What sort of world would provide the best possible life for the average person? A world of maximum technology - say, the Star Trek world of replicators that can instantly produce anything you want and the only work you have to do is push the button.
What sort of world would be the worst one? One where there is no technology at all and anything you want, you have to make with your own hands. That's why we worry about being blasted back to the Stone Age, an end not generally considered to be a Good Thing. Remember, the Stone Age did not end because we ran out of stones, it ended because we found better ways to do things.
Yet, in effect, Jim Hightower, Barack Obama, and the rest of the liberal Democrats who want a "green" economy are arguing that we should return to the era of lower - or at least, far less efficient and effective - technology. They want us to stop using the powerful, automated, high-energy technologies that have made our modern comforts possible and instead solve the unemployment problem by hiring people to do what machines could do more cheaply.

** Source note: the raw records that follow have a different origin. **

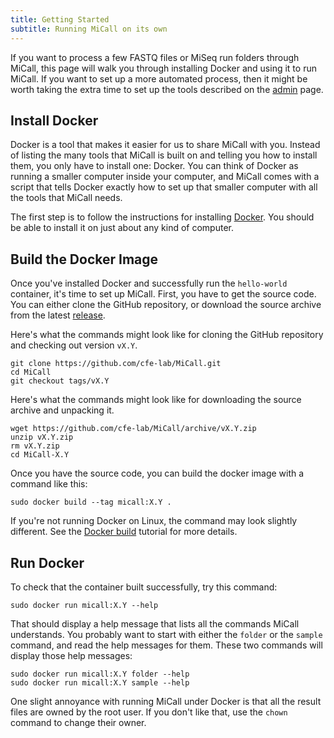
 ```yaml
---
title: Getting Started
subtitle: Running MiCall on its own
---
```


If you want to process a few FASTQ files or MiSeq run folders through MiCall,
this page will walk you through installing Docker and using it to run MiCall.
If you want to set up a more automated process, then it might be worth taking
the extra time to set up the tools described on the [admin] page.

## Install Docker
Docker is a tool that makes it easier for us to share MiCall with you. Instead
of listing the many tools that MiCall is built on and telling you how to install
them, you only have to install one: Docker. You can think of Docker as running
a smaller computer inside your computer, and MiCall comes with a script that
tells Docker exactly how to set up that smaller computer with all the tools that
MiCall needs.

The first step is to follow the instructions for installing [Docker]. You should
be able to install it on just about any kind of computer.

## Build the Docker Image
Once you've installed Docker and successfully run the `hello-world` container,
it's time to set up MiCall. First, you have to get the source code. You can
either clone the GitHub repository, or download the source archive from the
latest [release].

Here's what the commands might look like for cloning the GitHub repository and
checking out version `vX.Y`.

    git clone https://github.com/cfe-lab/MiCall.git
    cd MiCall
    git checkout tags/vX.Y

Here's what the commands might look like for downloading the source archive and
unpacking it.

    wget https://github.com/cfe-lab/MiCall/archive/vX.Y.zip
    unzip vX.Y.zip
    rm vX.Y.zip
    cd MiCall-X.Y

Once you have the source code, you can build the docker image with a command
like this:

    sudo docker build --tag micall:X.Y .

If you're not running Docker on Linux, the command may look slightly different.
See the [Docker build] tutorial for more details.

## Run Docker
To check that the container built successfully, try this command:

    sudo docker run micall:X.Y --help

That should display a help message that lists all the commands MiCall
understands. You probably want to start with either the `folder` or the `sample`
command, and read the help messages for them. These two commands will display
those help messages:

    sudo docker run micall:X.Y folder --help
    sudo docker run micall:X.Y sample --help

One slight annoyance with running MiCall under Docker is that all the result
files are owned by the root user. If you don't like that, use the `chown`
command to change their owner.

[admin]: admin.md
[Docker]: https://docs.docker.com/get-started/
[release]: https://github.com/cfe-lab/MiCall/releases
[Docker build]: https://docs.docker.com/get-started/part2/
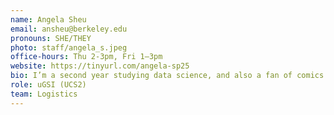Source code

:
 ```yaml
---
name: Angela Sheu
email: ansheu@berkeley.edu
pronouns: SHE/THEY
photo: staff/angela_s.jpeg
office-hours: Thu 2-3pm, Fri 1–3pm
website: https://tinyurl.com/angela-sp25
bio: I’m a second year studying data science, and also a fan of comics and poetry. :) Welcome to Data 8!
role: uGSI (UCS2)
team: Logistics
---
```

If it takes a hundred times as many workers and twice as much money to get electricity from windmills instead of coal generating plants, only a fool would choose the former... but there sure do seem to be a lot of idealistic fools running around these days.
Where does this stop? Shall we ban automatic push-button elevators and require office buildings to hire human elevator operators, as were common before computer controls? Should we ban e-mail, instead requiring everyone to write letters so as to keep postmen employed?

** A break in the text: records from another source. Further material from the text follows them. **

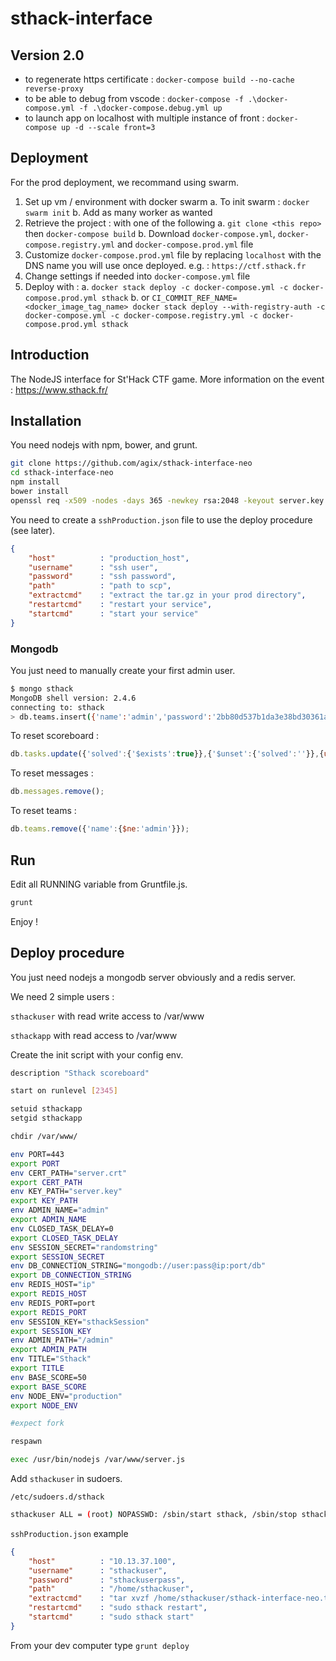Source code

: # sthack-interface

## Version 2.0

- to regenerate https certificate : `docker-compose build --no-cache reverse-proxy`
- to be able to debug from vscode : `docker-compose -f .\docker-compose.yml -f .\docker-compose.debug.yml up`
- to launch app on localhost with multiple instance of front : `docker-compose up -d --scale front=3`

## Deployment

For the prod deployment, we recommand using swarm.

1. Set up vm / environment with docker swarm
  a. To init swarm : `docker swarm init`
  b. Add as many worker as wanted
2. Retrieve the project : with one of the following
  a. `git clone <this repo>` then `docker-compose build`
  b. Download `docker-compose.yml`, `docker-compose.registry.yml` and `docker-compose.prod.yml` file
3. Customize `docker-compose.prod.yml` file by replacing `localhost` with the DNS name you will use once deployed. e.g. : `https://ctf.sthack.fr`
4. Change settings if needed into `docker-compose.yml` file
5. Deploy with :
  a. `docker stack deploy -c docker-compose.yml -c docker-compose.prod.yml sthack`
  b. or `CI_COMMIT_REF_NAME=<docker_image_tag_name> docker stack deploy --with-registry-auth -c docker-compose.yml -c docker-compose.registry.yml -c docker-compose.prod.yml sthack`

## Introduction

The NodeJS interface for St'Hack CTF game.
More information on the  event : <https://www.sthack.fr/>

## Installation

You need nodejs with npm, bower, and grunt.

```bash
git clone https://github.com/agix/sthack-interface-neo
cd sthack-interface-neo
npm install
bower install
openssl req -x509 -nodes -days 365 -newkey rsa:2048 -keyout server.key -out server.crt
```

You need to create a `sshProduction.json` file to use the deploy procedure (see later).

```json
{
    "host"          : "production_host",
    "username"      : "ssh user",
    "password"      : "ssh password",
    "path"          : "path to scp",
    "extractcmd"    : "extract the tar.gz in your prod directory",
    "restartcmd"    : "restart your service",
    "startcmd"      : "start your service"
}
```

### Mongodb

You just need to manually create your first admin user.

```bash
$ mongo sthack
MongoDB shell version: 2.4.6
connecting to: sthack
> db.teams.insert({'name':'admin','password':'2bb80d537b1da3e38bd30361aa855686bde0eacd7162fef6a25fe97bf527a25b'})
```

To reset scoreboard :

```js
db.tasks.update({'solved':{'$exists':true}},{'$unset':{'solved':''}},{upsert:false, multi:true});
```

To reset messages :

```js
db.messages.remove();
```

To reset teams :

```js
db.teams.remove({'name':{$ne:'admin'}});
```

## Run

Edit all RUNNING variable from Gruntfile.js.

```bash
grunt
```

Enjoy !

## Deploy procedure

You just need nodejs a mongodb server obviously and a redis server.

We need 2 simple users :

`sthackuser` with read write access to /var/www

`sthackapp` with read access to /var/www

Create the init script with your config env.

```bash
description "Sthack scoreboard"

start on runlevel [2345]

setuid sthackapp
setgid sthackapp

chdir /var/www/

env PORT=443
export PORT
env CERT_PATH="server.crt"
export CERT_PATH
env KEY_PATH="server.key"
export KEY_PATH
env ADMIN_NAME="admin"
export ADMIN_NAME
env CLOSED_TASK_DELAY=0
export CLOSED_TASK_DELAY
env SESSION_SECRET="randomstring"
export SESSION_SECRET
env DB_CONNECTION_STRING="mongodb://user:pass@ip:port/db"
export DB_CONNECTION_STRING
env REDIS_HOST="ip"
export REDIS_HOST
env REDIS_PORT=port
export REDIS_PORT
env SESSION_KEY="sthackSession"
export SESSION_KEY
env ADMIN_PATH="/admin"
export ADMIN_PATH
env TITLE="Sthack"
export TITLE
env BASE_SCORE=50
export BASE_SCORE
env NODE_ENV="production"
export NODE_ENV

#expect fork

respawn

exec /usr/bin/nodejs /var/www/server.js
```

Add `sthackuser` in sudoers.

`/etc/sudoers.d/sthack`

```bash
sthackuser ALL = (root) NOPASSWD: /sbin/start sthack, /sbin/stop sthack, /sbin/restart sthack, /sbin/status sthack
```

`sshProduction.json` example

```json
{
    "host"          : "10.13.37.100",
    "username"      : "sthackuser",
    "password"      : "sthackuserpass",
    "path"          : "/home/sthackuser",
    "extractcmd"    : "tar xvzf /home/sthackuser/sthack-interface-neo.tar.gz -C /var/www/ && cd /var/www && npm update --production && chmod -R o+r /var/www/",
    "restartcmd"    : "sudo sthack restart",
    "startcmd"      : "sudo sthack start"
}
```

From your dev computer type `grunt deploy`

What about Jim's own Hightower Lowdown - I bet he writes and composes it on a computer. Wouldn't it be better for employment if he had it manually typeset and printed using a Linotype machine, or better yet, a Gutenberg manual press? How 'bout those unemployed ditch-diggers, anyway? Ban the backhoes!
Of course, our politicians and elites don't need to worry about such things. They will never lack for minions to run their elevators or dig their ditches. For the rest of us, though, modern technology - yes, even fully-automated factories that employ only a handful of real people - are what has given each and every one of us material wealth beyond the comprehension of any previous society in human history.
Thanks to Jim Hightower's clear explanation, we can all understand why. If only he and his friends could understand his message.
As Winston Churchill put it, "Men occasionally stumble over the truth, but most of them pick themselves up and hurry off as if nothing had happened."